* **WHAT THE EXERCISE ASKS**:
Only one stretch of the listing below is wanted. Begin at the line that has "- **Risk Assessment**: Multi-factor", stop after the line that has "- Complete Python", and repeat every line in between exactly.

* **DATA TO PROCESS**:
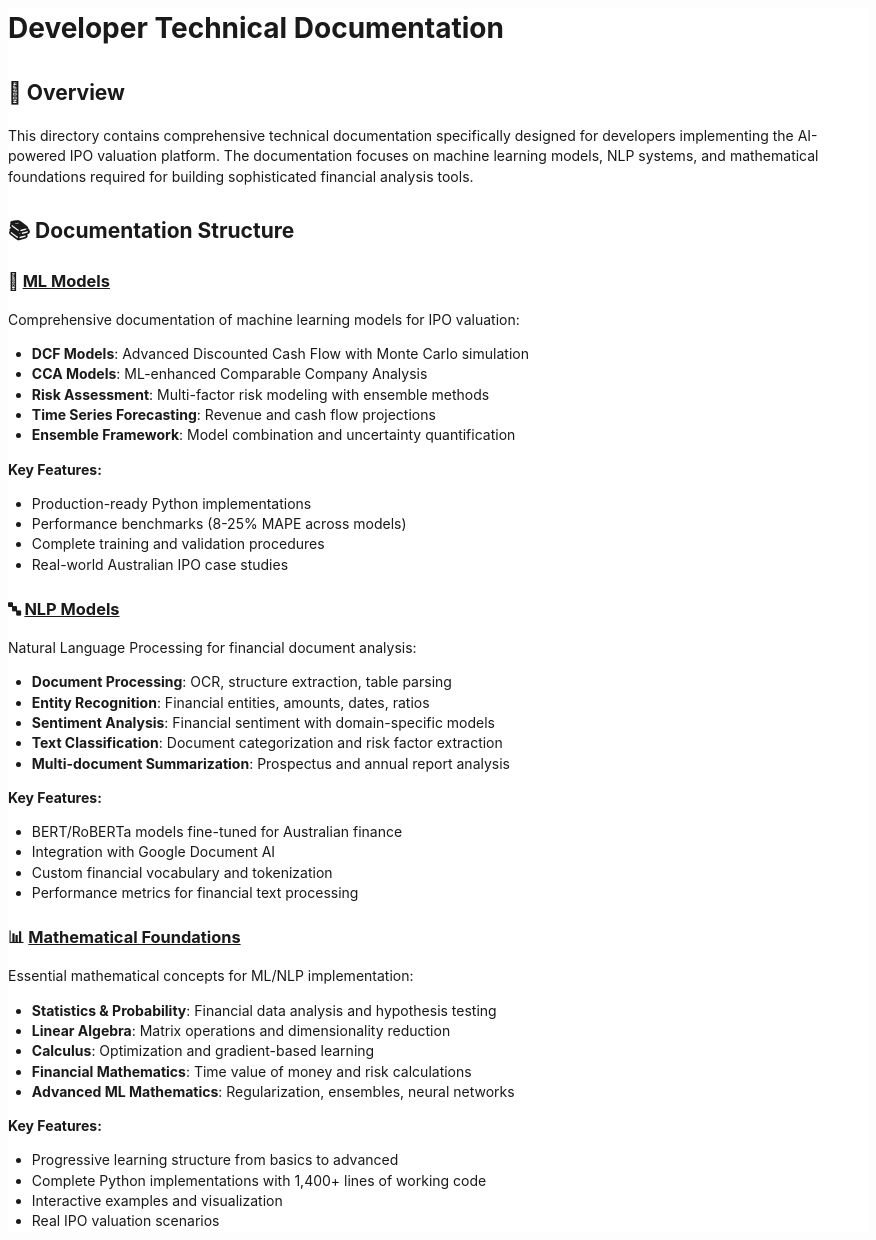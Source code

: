 # Developer Technical Documentation

## 🎯 Overview

This directory contains comprehensive technical documentation specifically designed for developers implementing the AI-powered IPO valuation platform. The documentation focuses on machine learning models, NLP systems, and mathematical foundations required for building sophisticated financial analysis tools.

## 📚 Documentation Structure

### 🤖 [ML Models](./ml-models/)
Comprehensive documentation of machine learning models for IPO valuation:
- **DCF Models**: Advanced Discounted Cash Flow with Monte Carlo simulation
- **CCA Models**: ML-enhanced Comparable Company Analysis 
- **Risk Assessment**: Multi-factor risk modeling with ensemble methods
- **Time Series Forecasting**: Revenue and cash flow projections
- **Ensemble Framework**: Model combination and uncertainty quantification

**Key Features:**
- Production-ready Python implementations
- Performance benchmarks (8-25% MAPE across models)
- Complete training and validation procedures
- Real-world Australian IPO case studies

### 🔤 [NLP Models](./nlp-models/)
Natural Language Processing for financial document analysis:
- **Document Processing**: OCR, structure extraction, table parsing
- **Entity Recognition**: Financial entities, amounts, dates, ratios
- **Sentiment Analysis**: Financial sentiment with domain-specific models
- **Text Classification**: Document categorization and risk factor extraction
- **Multi-document Summarization**: Prospectus and annual report analysis

**Key Features:**
- BERT/RoBERTa models fine-tuned for Australian finance
- Integration with Google Document AI
- Custom financial vocabulary and tokenization
- Performance metrics for financial text processing

### 📊 [Mathematical Foundations](./mathematical-foundations/)
Essential mathematical concepts for ML/NLP implementation:
- **Statistics & Probability**: Financial data analysis and hypothesis testing
- **Linear Algebra**: Matrix operations and dimensionality reduction
- **Calculus**: Optimization and gradient-based learning
- **Financial Mathematics**: Time value of money and risk calculations
- **Advanced ML Mathematics**: Regularization, ensembles, neural networks

**Key Features:**
- Progressive learning structure from basics to advanced
- Complete Python implementations with 1,400+ lines of working code
- Interactive examples and visualization
- Real IPO valuation scenarios
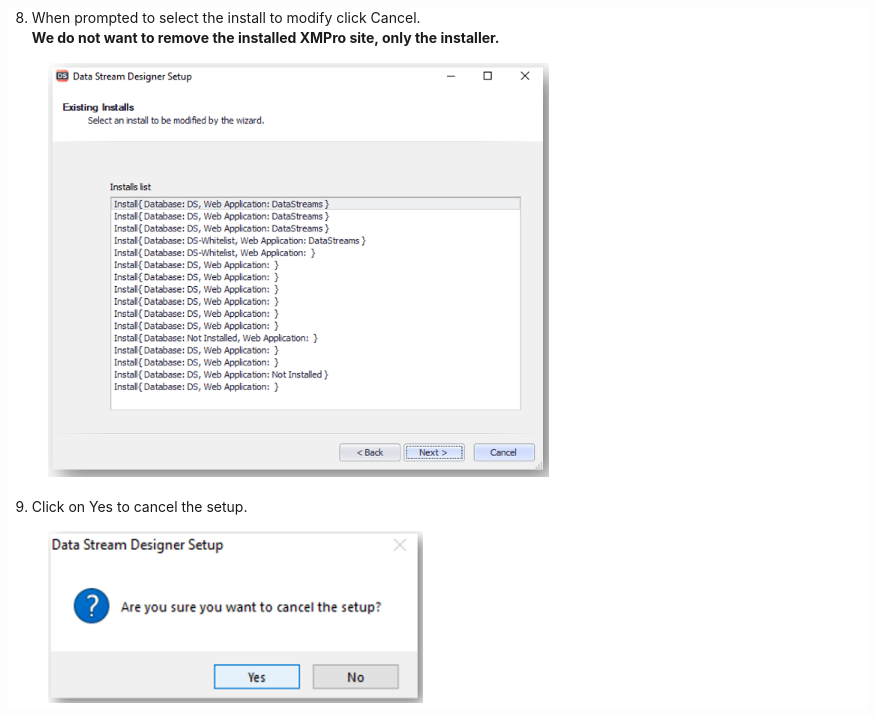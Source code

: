 
8. When prompted to select the install to modify click Cancel. \
   **We do not want to remove the installed XMPro site, only the installer.**

<figure><img src="../../.gitbook/assets/image (1777).png" alt="" width="501"><figcaption></figcaption></figure>

9. Click on Yes to cancel the setup.

<figure><img src="../../.gitbook/assets/image (1576).png" alt="" width="375"><figcaption></figcaption></figure>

* **SOLUTION TO THE PROBLEM**:
- **Risk Assessment**: Multi-factor risk modeling with ensemble methods
- **Time Series Forecasting**: Revenue and cash flow projections
- **Ensemble Framework**: Model combination and uncertainty quantification

**Key Features:**
- Production-ready Python implementations
- Performance benchmarks (8-25% MAPE across models)
- Complete training and validation procedures
- Real-world Australian IPO case studies

### 🔤 [NLP Models](./nlp-models/)
Natural Language Processing for financial document analysis:
- **Document Processing**: OCR, structure extraction, table parsing
- **Entity Recognition**: Financial entities, amounts, dates, ratios
- **Sentiment Analysis**: Financial sentiment with domain-specific models
- **Text Classification**: Document categorization and risk factor extraction
- **Multi-document Summarization**: Prospectus and annual report analysis

**Key Features:**
- BERT/RoBERTa models fine-tuned for Australian finance
- Integration with Google Document AI
- Custom financial vocabulary and tokenization
- Performance metrics for financial text processing

### 📊 [Mathematical Foundations](./mathematical-foundations/)
Essential mathematical concepts for ML/NLP implementation:
- **Statistics & Probability**: Financial data analysis and hypothesis testing
- **Linear Algebra**: Matrix operations and dimensionality reduction
- **Calculus**: Optimization and gradient-based learning
- **Financial Mathematics**: Time value of money and risk calculations
- **Advanced ML Mathematics**: Regularization, ensembles, neural networks

**Key Features:**
- Progressive learning structure from basics to advanced
- Complete Python implementations with 1,400+ lines of working code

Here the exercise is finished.